Monday, September 27, 2010

How Much Is Too Much? The Question of Government Intervention, Posed for the Second Time (to me)

I have noticed a trend in my readings for school lately- the issue of public vs. private, or public-private partnerships, and how much of a role should government take in daily affairs of its citizens?

This last question is incredibly loaded and I no way intend to make this into a Tea Party soap box other household objects noun noun mop mop broom broom?

Instead, I'd like to gripe that this information would have been very helpful to me last year when I was sitting through a rather painful and sortof unnecessary class that is required called Intersectoral Leadership.

Back then I was a snot-nosed planning punk and I didn't understand what policy had to do with planning (answer = everything!) I kind of understood that policy lets planners do "stuff," but I didn't see why I had to spend two- eight-hour weekends (Saturday and Sunday) sitting in a classroom listening to an NPO (non-profit organization) guy tell me that government has gotten so big *cue the voice you use when gesturing with a baby* SO BIG! that it has to delegate some of its functions. Woot. Couldn't one have just put that on say, a memo and I'd promise to read it (and subsequently never would.)

However, this theme has come up again to haunt me. It is getting close to Halloween, or as the Misfits say "every day is Halloween."

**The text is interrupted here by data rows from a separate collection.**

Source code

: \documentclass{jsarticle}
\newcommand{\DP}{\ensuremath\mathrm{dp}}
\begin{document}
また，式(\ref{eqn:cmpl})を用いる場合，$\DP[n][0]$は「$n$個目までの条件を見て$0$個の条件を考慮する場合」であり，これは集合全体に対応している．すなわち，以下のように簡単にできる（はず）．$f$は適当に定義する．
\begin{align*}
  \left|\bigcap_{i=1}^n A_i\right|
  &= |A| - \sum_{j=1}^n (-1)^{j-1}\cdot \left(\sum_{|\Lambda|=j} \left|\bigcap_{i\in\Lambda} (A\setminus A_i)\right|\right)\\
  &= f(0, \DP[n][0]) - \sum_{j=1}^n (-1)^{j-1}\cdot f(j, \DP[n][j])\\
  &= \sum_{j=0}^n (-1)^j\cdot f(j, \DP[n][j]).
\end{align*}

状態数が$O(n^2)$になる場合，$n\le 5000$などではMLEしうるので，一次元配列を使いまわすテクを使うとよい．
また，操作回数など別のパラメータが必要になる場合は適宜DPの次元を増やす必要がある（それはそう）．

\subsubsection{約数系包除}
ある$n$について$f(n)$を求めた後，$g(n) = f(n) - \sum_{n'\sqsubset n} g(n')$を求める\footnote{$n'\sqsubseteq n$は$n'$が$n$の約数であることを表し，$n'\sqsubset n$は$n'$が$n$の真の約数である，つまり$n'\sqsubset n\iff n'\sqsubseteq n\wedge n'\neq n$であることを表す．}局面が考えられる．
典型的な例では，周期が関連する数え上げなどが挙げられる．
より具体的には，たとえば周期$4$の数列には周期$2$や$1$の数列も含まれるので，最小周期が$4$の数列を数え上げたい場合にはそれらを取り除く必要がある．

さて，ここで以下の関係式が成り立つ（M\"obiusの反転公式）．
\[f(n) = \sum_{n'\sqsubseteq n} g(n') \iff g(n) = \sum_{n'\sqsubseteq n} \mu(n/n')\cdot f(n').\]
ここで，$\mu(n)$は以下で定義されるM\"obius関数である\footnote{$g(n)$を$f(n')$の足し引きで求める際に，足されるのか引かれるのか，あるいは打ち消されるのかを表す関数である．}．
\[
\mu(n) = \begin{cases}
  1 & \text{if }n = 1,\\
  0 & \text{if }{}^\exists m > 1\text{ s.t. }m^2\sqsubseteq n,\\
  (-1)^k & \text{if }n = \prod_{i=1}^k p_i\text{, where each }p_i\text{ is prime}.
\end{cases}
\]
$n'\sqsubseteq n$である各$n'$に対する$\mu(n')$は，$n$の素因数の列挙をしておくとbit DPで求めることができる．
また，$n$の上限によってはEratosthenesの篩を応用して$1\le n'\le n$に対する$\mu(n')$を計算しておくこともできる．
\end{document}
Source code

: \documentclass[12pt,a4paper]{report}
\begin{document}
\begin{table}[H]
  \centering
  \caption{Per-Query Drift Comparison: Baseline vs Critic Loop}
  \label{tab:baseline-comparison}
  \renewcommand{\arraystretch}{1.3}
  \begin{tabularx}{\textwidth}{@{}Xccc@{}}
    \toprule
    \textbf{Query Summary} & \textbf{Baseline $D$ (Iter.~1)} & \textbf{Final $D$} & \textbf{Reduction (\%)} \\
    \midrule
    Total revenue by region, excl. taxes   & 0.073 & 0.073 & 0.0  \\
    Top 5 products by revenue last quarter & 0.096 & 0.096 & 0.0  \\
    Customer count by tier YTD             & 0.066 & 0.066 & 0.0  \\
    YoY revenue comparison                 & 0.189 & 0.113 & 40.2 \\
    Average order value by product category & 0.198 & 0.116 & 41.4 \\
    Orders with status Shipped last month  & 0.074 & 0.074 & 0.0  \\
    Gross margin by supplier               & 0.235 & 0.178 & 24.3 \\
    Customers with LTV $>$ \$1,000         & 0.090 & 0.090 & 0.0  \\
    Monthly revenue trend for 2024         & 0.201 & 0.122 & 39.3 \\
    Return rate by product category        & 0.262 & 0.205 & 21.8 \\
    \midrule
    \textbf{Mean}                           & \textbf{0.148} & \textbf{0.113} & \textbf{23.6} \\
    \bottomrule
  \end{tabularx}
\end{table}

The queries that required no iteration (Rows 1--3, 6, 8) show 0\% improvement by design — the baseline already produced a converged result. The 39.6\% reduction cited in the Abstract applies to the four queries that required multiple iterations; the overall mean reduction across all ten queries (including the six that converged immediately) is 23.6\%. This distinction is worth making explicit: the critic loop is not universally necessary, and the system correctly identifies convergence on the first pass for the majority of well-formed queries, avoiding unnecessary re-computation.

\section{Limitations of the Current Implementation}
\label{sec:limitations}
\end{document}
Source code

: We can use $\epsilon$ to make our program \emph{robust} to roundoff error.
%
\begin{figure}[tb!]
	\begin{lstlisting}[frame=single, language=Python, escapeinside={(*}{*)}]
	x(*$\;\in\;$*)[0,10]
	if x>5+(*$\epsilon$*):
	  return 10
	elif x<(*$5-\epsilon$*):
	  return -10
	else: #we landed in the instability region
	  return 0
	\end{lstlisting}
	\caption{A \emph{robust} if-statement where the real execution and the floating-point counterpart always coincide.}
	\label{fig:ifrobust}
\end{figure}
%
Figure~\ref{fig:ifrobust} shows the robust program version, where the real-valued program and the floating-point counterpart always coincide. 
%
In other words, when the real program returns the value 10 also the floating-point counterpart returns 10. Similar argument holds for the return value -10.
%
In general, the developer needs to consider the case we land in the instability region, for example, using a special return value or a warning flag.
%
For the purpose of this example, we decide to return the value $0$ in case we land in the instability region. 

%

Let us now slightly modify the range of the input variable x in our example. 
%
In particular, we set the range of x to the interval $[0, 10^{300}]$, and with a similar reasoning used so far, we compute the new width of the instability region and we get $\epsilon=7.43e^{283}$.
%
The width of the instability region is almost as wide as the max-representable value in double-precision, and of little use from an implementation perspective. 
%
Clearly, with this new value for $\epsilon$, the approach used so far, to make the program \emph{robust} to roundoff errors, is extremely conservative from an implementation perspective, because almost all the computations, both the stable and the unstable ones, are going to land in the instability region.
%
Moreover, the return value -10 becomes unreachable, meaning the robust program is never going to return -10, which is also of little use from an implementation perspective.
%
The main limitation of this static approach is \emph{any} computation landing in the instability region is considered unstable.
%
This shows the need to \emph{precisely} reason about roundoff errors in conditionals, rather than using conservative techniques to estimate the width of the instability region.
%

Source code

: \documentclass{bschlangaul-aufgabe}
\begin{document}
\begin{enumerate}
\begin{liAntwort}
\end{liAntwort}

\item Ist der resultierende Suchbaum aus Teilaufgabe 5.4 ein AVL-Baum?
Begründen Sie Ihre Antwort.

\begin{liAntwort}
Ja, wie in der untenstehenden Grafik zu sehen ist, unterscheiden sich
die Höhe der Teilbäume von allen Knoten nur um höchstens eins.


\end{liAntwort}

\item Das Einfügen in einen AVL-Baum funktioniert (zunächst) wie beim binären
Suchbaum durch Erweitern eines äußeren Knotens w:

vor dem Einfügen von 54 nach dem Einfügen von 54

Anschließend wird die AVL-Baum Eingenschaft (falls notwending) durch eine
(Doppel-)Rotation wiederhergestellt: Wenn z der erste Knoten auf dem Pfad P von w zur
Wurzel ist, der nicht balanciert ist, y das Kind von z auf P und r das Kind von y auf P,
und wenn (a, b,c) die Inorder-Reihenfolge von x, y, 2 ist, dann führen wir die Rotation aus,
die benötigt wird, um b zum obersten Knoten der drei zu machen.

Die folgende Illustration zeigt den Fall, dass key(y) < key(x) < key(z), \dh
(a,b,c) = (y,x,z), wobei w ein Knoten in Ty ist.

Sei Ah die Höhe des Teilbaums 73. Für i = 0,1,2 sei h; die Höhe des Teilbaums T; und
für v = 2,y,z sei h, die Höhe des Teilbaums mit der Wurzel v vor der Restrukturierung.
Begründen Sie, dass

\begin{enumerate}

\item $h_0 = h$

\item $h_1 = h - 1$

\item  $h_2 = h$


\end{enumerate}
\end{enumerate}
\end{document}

This time the subject is coming up in my transportation class. The question was posed, what if there were no governmental role in transportation? It's an interesting question for a planner, admittedly less so for Joe Schmoe. But it does pose an interesting parallel universe, where corporations, or savvy entrepreneurs could charge sky-high rates to utilize their roads, which may, or may not be in serviceable condition. There wouldn't be synchronizing of traffic lights, would there even be traffic lights? This is of course jumping off from the world as we know it and Big Brother just walking away, saying "Have at it, kids" not some world where traffic lights were never invented.

Also, the theme is cropping up in my economics class under the guise of markets and the government.

I suppose that this is good as I have to write a paper for my econ class about some topic that relates to economics, and yes, deep down, like Kevin Bacon, there are six degrees or less to anything in the universe and economics. I may be able to expound on bus deregulation- I'll spare you the details, but in a nutshell in the era of Reagan and Thatcher, bus routes were sold off to the private sector, leaving those who used under-utilized routes, aka often the rural routes, in the lurch. (And one wonders why London had to introduce congestion pricing.) But now I'm just nerding out.

I guess what goes around comes around. And maybe one'll like it a little better the second time. Maybe.